We began by testing with 2 HD Samsung video cameras.

1. •The distance between the 2 lens apertures was greater than 65 mm
   

2. •When these cameras were placed close together they could not be rotated easily to adjust focus (convergence).
   

3. •The distance between the cameras is ideally 65 mm which is the average distance between the pupil of the left and right eye.
   

4. •Only one output could be seen at a time
   

We then used 2 HD Flip video cameras.

1. •Built a new rig to support the 2 flip cams
   

2. •Both outputs could be seen at the same time. This allowed us to adjust focus (convergence)
   

3. •We marked grid lines on the flip displays using some tape and marker to help us converge on a predetermined plane of focus.
   

4. •Everything in front of the plane popped out, everything behind the plane sunk in.
   

In both cases we had to manually start the 2 cameras at the same time, there was some delay but this could be fixed in post processing. The 2 outputs were merged using anaglyph filters.

 

FOCUSING IN 3D:

The testing we did with the flip cams helped us to better understand plane of focus.

1. •The human brain can only focus on one object in space at a time, the eye muscles adjust instantly depending on what you are looking at.
   

2. •When any content is filmed and displayed in 3D there is a predetermined plane of focus. This is what the creator of the content wanted your eyes to converge on. When this happens 3d works well.
   

3. •But when we try to focus on an object that is not in the plane of focus (front/behind) this confuses and puts strain on the eyes. This is why many people strain their eyes when watching 3D; they are focusing on objects that are not in focus in the scene.
   

4. •Solution: Since we are generating the content dynamically the convergence of the 2 cameras can also be changed dynamically. We did this by moving the plane of focus to the object selected by the user. This assumes that the user selects what he/she wants to see clearly. This dramatically reduced the strain caused by 3D.
   

 

TEXT AND MOUSE POINTER IN STEREO 3D:

Initially we had both the text and mouse on a 2D plane right in front of the camera.  As mentioned in the focusing documentation, objects in 2 different planes cannot be viewed clearly at the same time. When you try to look at one plane, you see a double image of the other.
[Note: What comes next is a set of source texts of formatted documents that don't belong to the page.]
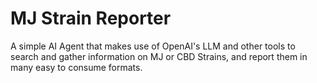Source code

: # MJ Strain Reporter

A simple AI Agent that makes use of OpenAI's LLM and other tools to search and gather information on MJ or CBD Strains, and report them in many easy to consume formats.



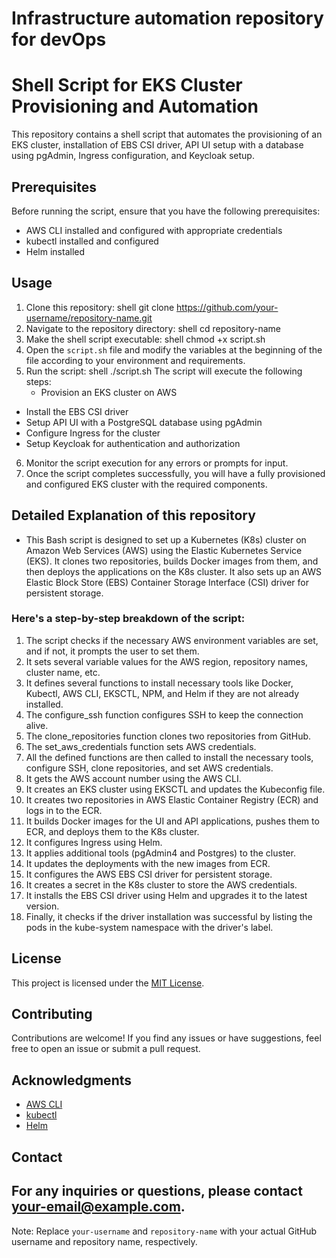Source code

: # Infrastructure automation repository for devOps
# Shell Script for EKS Cluster Provisioning and Automation
 This repository contains a shell script that automates the provisioning of an EKS cluster, installation of EBS CSI driver, API UI setup with a database using pgAdmin, Ingress configuration, and Keycloak setup.
 ## Prerequisites
 Before running the script, ensure that you have the following prerequisites:
 - AWS CLI installed and configured with appropriate credentials
- kubectl installed and configured
- Helm installed
 ## Usage
 1. Clone this repository:
shell
   git clone https://github.com/your-username/repository-name.git
2. Navigate to the repository directory:
shell
   cd repository-name
3. Make the shell script executable:
shell
   chmod +x script.sh
4. Open the  `script.sh`  file and modify the variables at the beginning of the file according to your environment and requirements.
 5. Run the script:
shell
   ./script.sh
The script will execute the following steps:
    - Provision an EKS cluster on AWS
   - Install the EBS CSI driver
   - Setup API UI with a PostgreSQL database using pgAdmin
   - Configure Ingress for the cluster
   - Setup Keycloak for authentication and authorization
 6. Monitor the script execution for any errors or prompts for input.
 7. Once the script completes successfully, you will have a fully provisioned and configured EKS cluster with the required components.

 ## Detailed Explanation of this repository
 - This Bash script is designed to set up a Kubernetes (K8s) cluster on Amazon Web Services (AWS) using the Elastic Kubernetes Service (EKS). It clones two repositories, builds Docker images from them, and then deploys the applications on the K8s cluster. It also sets up an AWS Elastic Block Store (EBS) Container Storage Interface (CSI) driver for persistent storage.

 ### Here's a step-by-step breakdown of the script: 
 1. The script checks if the necessary AWS environment variables are set, and if not, it prompts the user to set them. 
 2. It sets several variable values for the AWS region, repository names, cluster name, etc. 
 3. It defines several functions to install necessary tools like Docker, Kubectl, AWS CLI, EKSCTL, NPM, and Helm if they are not already installed. 
 4. The  configure_ssh  function configures SSH to keep the connection alive. 
 5. The  clone_repositories  function clones two repositories from GitHub. 
 6. The  set_aws_credentials  function sets AWS credentials. 
 7. All the defined functions are then called to install the necessary tools, configure SSH, clone repositories, and set AWS credentials. 
 8. It gets the AWS account number using the AWS CLI. 
 9. It creates an EKS cluster using EKSCTL and updates the Kubeconfig file. 
 10. It creates two repositories in AWS Elastic Container Registry (ECR) and logs in to the ECR. 
 11. It builds Docker images for the UI and API applications, pushes them to ECR, and deploys them to the K8s cluster. 
 12. It configures Ingress using Helm. 
 13. It applies additional tools (pgAdmin4 and Postgres) to the cluster. 
 14. It updates the deployments with the new images from ECR. 
 15. It configures the AWS EBS CSI driver for persistent storage. 
 16. It creates a secret in the K8s cluster to store the AWS credentials. 
 17. It installs the EBS CSI driver using Helm and upgrades it to the latest version. 
 18. Finally, it checks if the driver installation was successful by listing the pods in the kube-system namespace with the driver's label.
 ## License
 This project is licensed under the [MIT License](LICENSE.md).
 ## Contributing
 Contributions are welcome! If you find any issues or have suggestions, feel free to open an issue or submit a pull request.
 ## Acknowledgments
 - [AWS CLI](https://aws.amazon.com/cli/)
- [kubectl](https://kubernetes.io/docs/reference/kubectl/overview/)
- [Helm](https://helm.sh/)
 ## Contact
 For any inquiries or questions, please contact [your-email@example.com](mailto:your-email@example.com).
 ---
Note: Replace  `your-username`  and  `repository-name`  with your actual GitHub username and repository name, respectively.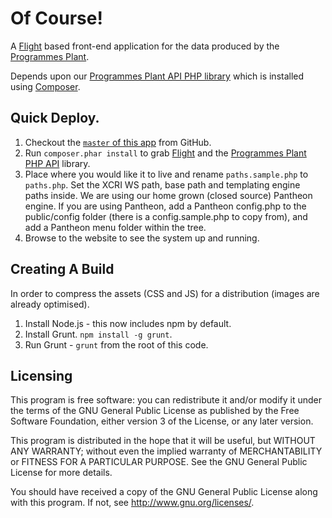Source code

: # Of Course!

A [Flight](http://flightphp.com/) based front-end application for the data produced by the [Programmes Plant](http://github.com/unikent/).

Depends upon our [Programmes Plant API PHP library](https://github.com/unikent/programmes-plant-api-php) which is installed using [Composer](http://getcomposer.org/).

## Quick Deploy.

1. Checkout the [`master` of this app](http://github.com/unikent/of-course) from GitHub.
2. Run `composer.phar install` to grab [Flight](http://flightphp.com/) and the [Programmes Plant PHP API](https://github.com/unikent/programmes-plant-api-php) library.
3. Place where you would like it to live and rename `paths.sample.php` to `paths.php`. Set the XCRI WS path, base path and templating engine paths inside. We are using our home grown (closed source) Pantheon engine. If you are using Pantheon, add a Pantheon config.php to the public/config folder (there is a config.sample.php to copy from), and add a Pantheon menu folder within the tree.
4. Browse to the website to see the system up and running.

## Creating A Build

In order to compress the assets (CSS and JS) for a distribution (images are already optimised).

1. Install Node.js - this now includes npm by default.
2. Install Grunt. `npm install -g grunt`.
3. Run Grunt - `grunt` from the root of this code.

## Licensing

This program is free software: you can redistribute it and/or modify it under the terms of the GNU General Public License as published by the Free Software Foundation, either version 3 of the License, or any later version.

This program is distributed in the hope that it will be useful, but WITHOUT ANY WARRANTY; without even the implied warranty of MERCHANTABILITY or FITNESS FOR A PARTICULAR PURPOSE. See the GNU General Public License for more details.

You should have received a copy of the GNU General Public License along with this program. If not, see http://www.gnu.org/licenses/.
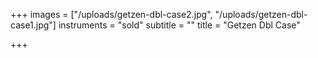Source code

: +++
images = ["/uploads/getzen-dbl-case2.jpg", "/uploads/getzen-dbl-case1.jpg"]
instruments = "sold"
subtitle = ""
title = "Getzen Dbl Case"

+++
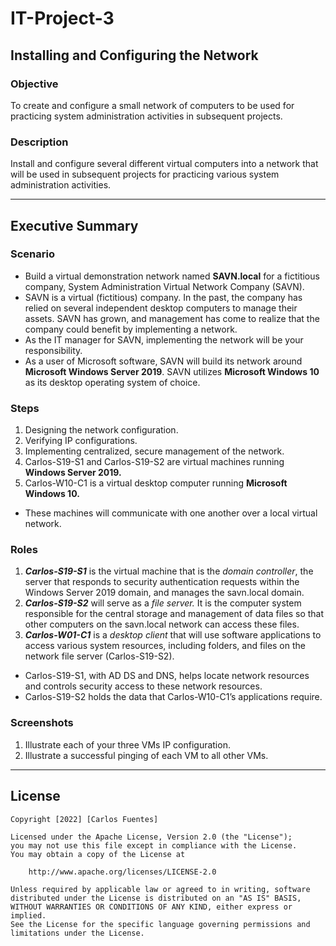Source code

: # IT-Project-3
## Installing and Configuring the Network
### Objective
To create and configure a small network of computers to be used for practicing system administration activities in subsequent projects. 

### Description
Install and configure several different virtual computers into a network that will be used in subsequent projects for practicing various system administration activities.

------------------------------------------------------------------------------------------------------------------------------------------
## Executive Summary

### Scenario
- Build a virtual demonstration network named **SAVN.local** for a fictitious company, System Administration
Virtual Network Company (SAVN).
- SAVN is a virtual (fictitious) company. In the past, the company has relied on several independent desktop computers to manage their assets. SAVN has grown, and management has come to realize that the company could benefit by implementing a network.
- As the IT manager for SAVN, implementing the network will be your responsibility.
- As a user of Microsoft software, SAVN will build its network around **Microsoft Windows Server 2019**. SAVN utilizes **Microsoft Windows 10** as its desktop operating system of choice.

### Steps
1. Designing the network configuration.
2. Verifying IP configurations.
3. Implementing centralized, secure management of the network.
4. Carlos-S19-S1 and Carlos-S19-S2 are virtual machines running **Windows Server 2019.**
5. Carlos-W10-C1 is a virtual desktop computer running **Microsoft Windows 10.**
- These machines will communicate with one another over a local virtual network.

### Roles
1. **_Carlos-S19-S1_** is the virtual machine that is the _domain controller_, the server that responds to security authentication requests within the Windows Server 2019 domain, and manages the savn.local domain.
2. **_Carlos-S19-S2_** will serve as a _file server._ It is the computer system responsible for the central storage and management of data files so that other computers on the savn.local network can access these files.
3. **_Carlos-W01-C1_** is a _desktop client_ that will use software applications to access various system resources, including folders, and files on the network file server (Carlos-S19-S2).
- Carlos-S19-S1, with AD DS and DNS, helps locate network resources and controls security access to these network resources.
- Carlos-S19-S2 holds the data that Carlos-W10-C1’s applications require.

### Screenshots
1. Illustrate each of your three VMs IP configuration.
2. Illustrate a successful pinging of each VM to all other VMs.

------------------------------------------------------------------------------------------------------------------------------------------

## License

    Copyright [2022] [Carlos Fuentes]

    Licensed under the Apache License, Version 2.0 (the "License");
    you may not use this file except in compliance with the License.
    You may obtain a copy of the License at

        http://www.apache.org/licenses/LICENSE-2.0

    Unless required by applicable law or agreed to in writing, software
    distributed under the License is distributed on an "AS IS" BASIS,
    WITHOUT WARRANTIES OR CONDITIONS OF ANY KIND, either express or implied.
    See the License for the specific language governing permissions and
    limitations under the License.
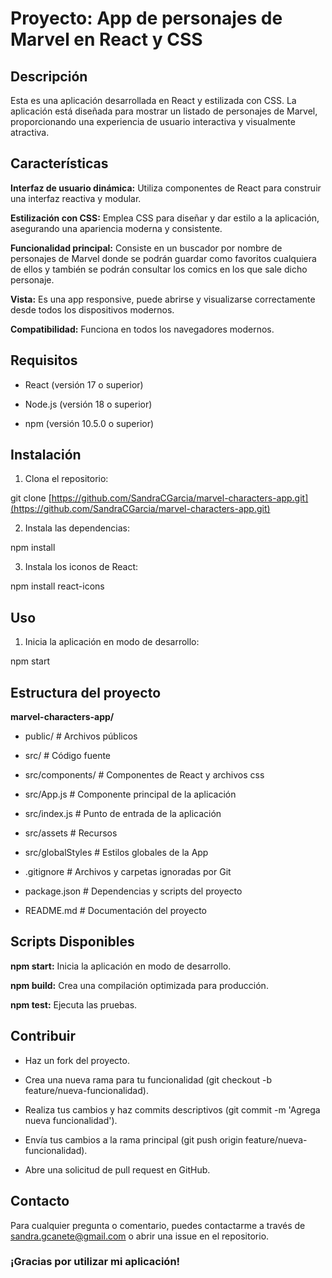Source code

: # Proyecto: App de personajes de Marvel en React y CSS


## Descripción

Esta es una aplicación desarrollada en React y estilizada con CSS. La aplicación está diseñada para mostrar un listado de personajes de Marvel, proporcionando una experiencia de usuario interactiva y visualmente atractiva.

## Características

**Interfaz de usuario dinámica:** Utiliza componentes de React para construir una interfaz reactiva y modular.

**Estilización con CSS:** Emplea CSS para diseñar y dar estilo a la aplicación, asegurando una apariencia moderna y consistente.

**Funcionalidad principal:** Consiste en un buscador por nombre de personajes de Marvel donde se podrán guardar como favoritos cualquiera de ellos y también se podrán consultar los comics en los que sale dicho personaje.

**Vista:** Es una app responsive, puede abrirse y visualizarse correctamente desde todos los dispositivos modernos.

**Compatibilidad:** Funciona en todos los navegadores modernos.

## Requisitos

- React (versión 17 o superior)

- Node.js (versión 18 o superior)

- npm (versión 10.5.0 o superior)

## Instalación

1. Clona el repositorio:

git clone [https://github.com/SandraCGarcia/marvel-characters-app.git](https://github.com/SandraCGarcia/marvel-characters-app.git)

2. Instala las dependencias:

npm install

3. Instala los iconos de React:

npm install react-icons

## Uso

1. Inicia la aplicación en modo de desarrollo:

npm start

## Estructura del proyecto

**marvel-characters-app/**

- public/             # Archivos públicos
- src/                # Código fuente
- src/components/     # Componentes de React y archivos css
- src/App.js          # Componente principal de la aplicación
- src/index.js        # Punto de entrada de la aplicación
- src/assets          # Recursos
- src/globalStyles    # Estilos globales de la App

- .gitignore          # Archivos y carpetas ignoradas por Git
- package.json        # Dependencias y scripts del proyecto
- README.md           # Documentación del proyecto

## Scripts Disponibles

**npm start:** Inicia la aplicación en modo de desarrollo.

**npm build:** Crea una compilación optimizada para producción.

**npm test:** Ejecuta las pruebas.

## Contribuir

- Haz un fork del proyecto.

- Crea una nueva rama para tu funcionalidad (git checkout -b feature/nueva-funcionalidad).

- Realiza tus cambios y haz commits descriptivos (git commit -m 'Agrega nueva funcionalidad').

- Envía tus cambios a la rama principal (git push origin feature/nueva-funcionalidad).

- Abre una solicitud de pull request en GitHub.

## Contacto

Para cualquier pregunta o comentario, puedes contactarme a través de sandra.gcanete@gmail.com o abrir una issue en el repositorio.

### ¡Gracias por utilizar mi aplicación!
1. •Solution: We decided to put all the text labels in 3D space. Now the labels appeared on a card just in front of the box it was supposed to point to. This made it easier to read the text.
   

2. •Mouse: Due the large amount of data onscreen there was a drop in frame rate of the visualization. We decided not to create a mouse pointer in 3D space, as this would make the flow of the mouse pointer dependent on the frame rate of the visualization. This makes it difficult to select objects when the data is zoomed out, but has very little inconvenience when zoomed in.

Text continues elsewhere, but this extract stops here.